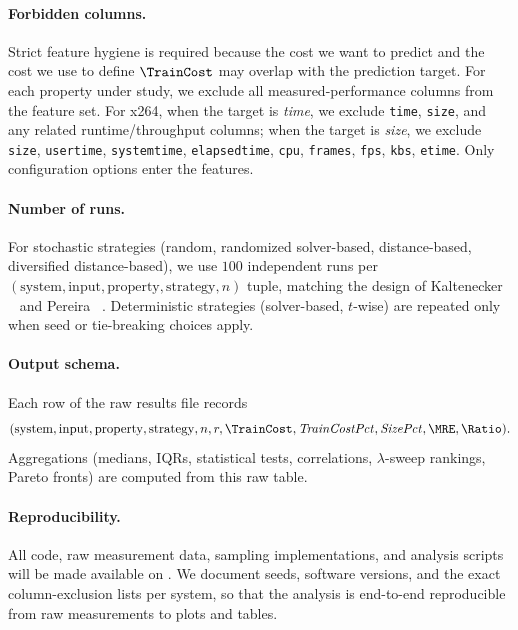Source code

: \paragraph*{Forbidden columns.}
Strict feature hygiene is required because the cost we want to predict and the
cost we use to define $\TrainCost$ may overlap with the prediction target. For
each property under study, we exclude all measured-performance columns from
the feature set. For x264, when the target is \emph{time}, we exclude
\texttt{time}, \texttt{size}, and any related runtime/throughput columns; when
the target is \emph{size}, we exclude \texttt{size}, \texttt{usertime},
\texttt{systemtime}, \texttt{elapsedtime}, \texttt{cpu}, \texttt{frames},
\texttt{fps}, \texttt{kbs}, \texttt{etime}. Only configuration options enter
the features.

\paragraph*{Number of runs.}
For stochastic strategies (random, randomized solver-based, distance-based,
diversified distance-based), we use $100$ independent runs per
$(\text{system},\text{input},\text{property},\text{strategy},n)$ tuple,
matching the design of Kaltenecker \etal~\cite{kaltenecker2019} and
Pereira \etal~\cite{pereira2020}. Deterministic strategies (solver-based,
$t$-wise) are repeated only when seed or tie-breaking choices apply.

\paragraph*{Output schema.}
Each row of the raw results file records
\[
(\text{system},\text{input},\text{property},\text{strategy},n,r,
\TrainCost,\mathit{TrainCostPct},\mathit{SizePct},\MRE,\Ratio).
\]
Aggregations (medians, IQRs, statistical tests, correlations, $\lambda$-sweep
rankings, Pareto fronts) are computed from this raw table.

\paragraph*{Reproducibility.}
All code, raw measurement data, sampling implementations, and analysis
scripts will be made available on . We document seeds,
software versions, and the exact column-exclusion lists per system, so that
the analysis is end-to-end reproducible from raw measurements to plots and
tables.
═══
= Assignment =
All of the lines above that carry the string "property" need to be found and copied.

= Task result =
each property under study, we exclude all measured-performance columns from
$(\text{system},\text{input},\text{property},\text{strategy},n)$ tuple,
(\text{system},\text{input},\text{property},\text{strategy},n,r,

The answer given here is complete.